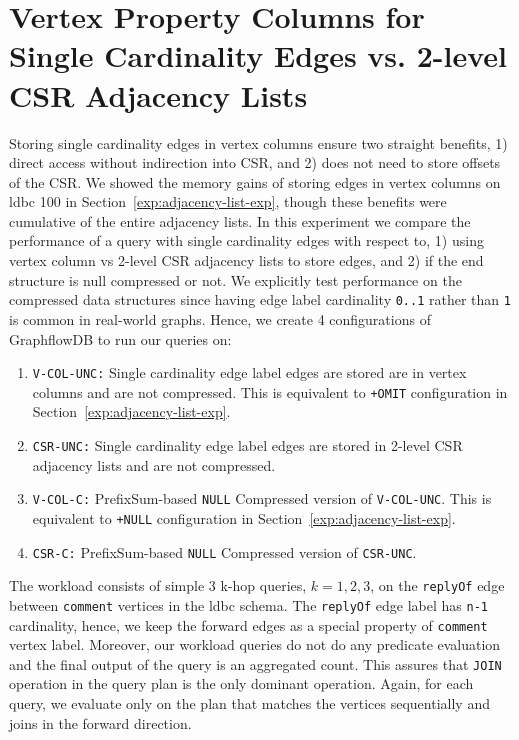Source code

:\section{Vertex Property Columns for Single Cardinality Edges vs. 2-level CSR Adjacency Lists}
\label{exp:single-cardinality}

Storing single cardinality edges in vertex columns ensure two straight benefits, 1) direct access without indirection into CSR, and 2) does not need to store offsets of the CSR. We showed the memory gains of storing edges in vertex columns on \gls{ldbc} 100 in Section~\ref{exp:adjacency-list-exp}, though these benefits were cumulative of the entire adjacency lists. In this experiment we compare the performance of a query with single cardinality edges with respect to, 1) using vertex column vs 2-level CSR adjacency lists to store edges, and 2) if the end structure is null compressed or not. We explicitly test performance on the compressed data structures since having edge label cardinality \texttt{0..1} rather than \texttt{1} is common in real-world graphs. Hence, we create 4 configurations of GraphflowDB to run our queries on:

\begin{enumerate}
	\item \texttt{V-COL-UNC:} Single cardinality edge label edges are stored are in vertex columns and are not compressed. This is equivalent to \texttt{+OMIT} configuration in Section~\ref{exp:adjacency-list-exp}.
	\item \texttt{CSR-UNC:} Single cardinality edge label edges are stored in 2-level CSR adjacency lists and are not compressed.
	\item \texttt{V-COL-C:} PrefixSum-based \texttt{NULL} Compressed version of \texttt{V-COL-UNC}. This is equivalent to \texttt{+NULL} configuration in Section~\ref{exp:adjacency-list-exp}.
	\item \texttt{CSR-C:} PrefixSum-based \texttt{NULL} Compressed version of \texttt{CSR-UNC}.
\end{enumerate}

The workload consists of simple 3 k-hop queries, $k=1,2,3$, on the \texttt{replyOf} edge between \texttt{comment} vertices in the \gls{ldbc} schema. The \texttt{replyOf} edge label has \texttt{n-1} cardinality, hence, we keep the forward edges as a special property of \texttt{comment} vertex label. Moreover, our workload queries do not do any predicate evaluation and the final output of the query is an aggregated count. This assures that \texttt{JOIN} operation in the query plan is the only dominant operation. Again, for each query, we evaluate only on the plan that matches the vertices sequentially and joins in the forward direction.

● YOUR INSTRUCTIONS:
Repeat the listing above exactly, omitting the pictures it contains.

● EXERCISE OUTPUT:
Source code

:\section{Vertex Property Columns for Single Cardinality Edges vs. 2-level CSR Adjacency Lists}
\label{exp:single-cardinality}

Storing single cardinality edges in vertex columns ensure two straight benefits, 1) direct access without indirection into CSR, and 2) does not need to store offsets of the CSR. We showed the memory gains of storing edges in vertex columns on \gls{ldbc} 100 in Section~\ref{exp:adjacency-list-exp}, though these benefits were cumulative of the entire adjacency lists. In this experiment we compare the performance of a query with single cardinality edges with respect to, 1) using vertex column vs 2-level CSR adjacency lists to store edges, and 2) if the end structure is null compressed or not. We explicitly test performance on the compressed data structures since having edge label cardinality \texttt{0..1} rather than \texttt{1} is common in real-world graphs. Hence, we create 4 configurations of GraphflowDB to run our queries on:

\begin{enumerate}
	\item \texttt{V-COL-UNC:} Single cardinality edge label edges are stored are in vertex columns and are not compressed. This is equivalent to \texttt{+OMIT} configuration in Section~\ref{exp:adjacency-list-exp}.
	\item \texttt{CSR-UNC:} Single cardinality edge label edges are stored in 2-level CSR adjacency lists and are not compressed.
	\item \texttt{V-COL-C:} PrefixSum-based \texttt{NULL} Compressed version of \texttt{V-COL-UNC}. This is equivalent to \texttt{+NULL} configuration in Section~\ref{exp:adjacency-list-exp}.
	\item \texttt{CSR-C:} PrefixSum-based \texttt{NULL} Compressed version of \texttt{CSR-UNC}.
\end{enumerate}

The workload consists of simple 3 k-hop queries, $k=1,2,3$, on the \texttt{replyOf} edge between \texttt{comment} vertices in the \gls{ldbc} schema. The \texttt{replyOf} edge label has \texttt{n-1} cardinality, hence, we keep the forward edges as a special property of \texttt{comment} vertex label. Moreover, our workload queries do not do any predicate evaluation and the final output of the query is an aggregated count. This assures that \texttt{JOIN} operation in the query plan is the only dominant operation. Again, for each query, we evaluate only on the plan that matches the vertices sequentially and joins in the forward direction.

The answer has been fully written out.